Input data: Begin
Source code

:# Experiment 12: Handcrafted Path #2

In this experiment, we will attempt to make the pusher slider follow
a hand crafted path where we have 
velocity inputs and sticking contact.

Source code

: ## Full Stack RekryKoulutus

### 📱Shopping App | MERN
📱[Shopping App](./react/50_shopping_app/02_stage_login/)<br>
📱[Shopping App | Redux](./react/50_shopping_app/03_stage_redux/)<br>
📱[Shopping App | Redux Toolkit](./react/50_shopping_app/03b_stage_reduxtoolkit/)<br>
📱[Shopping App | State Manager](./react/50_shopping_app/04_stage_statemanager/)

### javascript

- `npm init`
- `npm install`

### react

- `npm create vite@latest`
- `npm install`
Input data: End
→ **Activity**
Your answer should be an exact copy of the lines from the one with "App | Redux](./react/50_shopping_app/03_stage_redux/)<br>" through the end of the material, with no other lines.

→ **Result below**
📱[Shopping App | Redux](./react/50_shopping_app/03_stage_redux/)<br>
📱[Shopping App | Redux Toolkit](./react/50_shopping_app/03b_stage_reduxtoolkit/)<br>
📱[Shopping App | State Manager](./react/50_shopping_app/04_stage_statemanager/)

### javascript

- `npm init`
- `npm install`

### react

- `npm create vite@latest`
- `npm install`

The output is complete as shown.